- **What you will do**
In the entries below, find the line with "deservigness heuristic? (26)" and the line with "test this? (39)"; give again those lines and every line between them, exactly.

- **Provided records**
--- START ---

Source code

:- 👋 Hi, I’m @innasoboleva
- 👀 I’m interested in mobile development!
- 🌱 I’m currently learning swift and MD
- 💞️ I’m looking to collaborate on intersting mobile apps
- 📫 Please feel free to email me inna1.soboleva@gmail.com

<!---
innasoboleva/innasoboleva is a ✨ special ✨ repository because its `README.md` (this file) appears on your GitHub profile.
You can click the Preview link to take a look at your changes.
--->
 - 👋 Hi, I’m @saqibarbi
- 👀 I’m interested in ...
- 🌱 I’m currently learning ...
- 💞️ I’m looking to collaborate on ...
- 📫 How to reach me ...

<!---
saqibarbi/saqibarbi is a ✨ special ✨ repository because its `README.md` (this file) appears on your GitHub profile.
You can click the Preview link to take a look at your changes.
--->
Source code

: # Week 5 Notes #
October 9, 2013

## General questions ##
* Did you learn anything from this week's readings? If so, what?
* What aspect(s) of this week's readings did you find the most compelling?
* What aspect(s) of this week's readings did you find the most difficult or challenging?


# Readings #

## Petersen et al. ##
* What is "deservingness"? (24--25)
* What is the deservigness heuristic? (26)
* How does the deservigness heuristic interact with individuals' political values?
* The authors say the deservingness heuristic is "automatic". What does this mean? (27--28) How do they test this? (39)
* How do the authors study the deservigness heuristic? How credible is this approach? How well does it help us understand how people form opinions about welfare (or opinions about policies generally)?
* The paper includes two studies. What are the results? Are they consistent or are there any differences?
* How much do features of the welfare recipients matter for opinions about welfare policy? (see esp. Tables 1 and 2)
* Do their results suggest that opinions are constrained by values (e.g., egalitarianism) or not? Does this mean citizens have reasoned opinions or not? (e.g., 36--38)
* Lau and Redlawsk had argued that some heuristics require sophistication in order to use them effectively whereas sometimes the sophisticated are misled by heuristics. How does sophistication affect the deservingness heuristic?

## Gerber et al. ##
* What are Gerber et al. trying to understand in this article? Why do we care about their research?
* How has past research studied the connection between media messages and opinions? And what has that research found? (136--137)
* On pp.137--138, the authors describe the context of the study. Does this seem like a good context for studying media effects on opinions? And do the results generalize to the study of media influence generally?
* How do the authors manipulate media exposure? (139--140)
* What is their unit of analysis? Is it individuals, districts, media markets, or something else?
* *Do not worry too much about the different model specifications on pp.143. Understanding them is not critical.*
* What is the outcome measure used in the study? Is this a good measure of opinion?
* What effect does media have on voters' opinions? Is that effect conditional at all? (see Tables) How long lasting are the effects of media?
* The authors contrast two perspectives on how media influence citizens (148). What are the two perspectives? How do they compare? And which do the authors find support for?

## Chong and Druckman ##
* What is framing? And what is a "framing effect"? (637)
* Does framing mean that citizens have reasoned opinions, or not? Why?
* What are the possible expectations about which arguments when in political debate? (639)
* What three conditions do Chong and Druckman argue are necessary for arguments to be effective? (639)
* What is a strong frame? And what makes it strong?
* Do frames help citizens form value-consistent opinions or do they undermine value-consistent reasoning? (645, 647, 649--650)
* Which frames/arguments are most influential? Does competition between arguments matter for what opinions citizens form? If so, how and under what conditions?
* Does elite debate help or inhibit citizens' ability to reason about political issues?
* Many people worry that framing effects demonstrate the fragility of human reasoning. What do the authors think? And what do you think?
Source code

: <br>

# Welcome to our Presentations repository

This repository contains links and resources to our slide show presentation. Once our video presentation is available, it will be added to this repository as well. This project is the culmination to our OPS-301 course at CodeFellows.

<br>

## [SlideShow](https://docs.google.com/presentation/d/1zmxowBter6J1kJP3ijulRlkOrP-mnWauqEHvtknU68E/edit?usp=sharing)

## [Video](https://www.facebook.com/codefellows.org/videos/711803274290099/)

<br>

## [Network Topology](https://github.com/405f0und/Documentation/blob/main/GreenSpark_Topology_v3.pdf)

--- END ---

- **Exercise answer**
* What is the deservigness heuristic? (26)
* How does the deservigness heuristic interact with individuals' political values?
* The authors say the deservingness heuristic is "automatic". What does this mean? (27--28) How do they test this? (39)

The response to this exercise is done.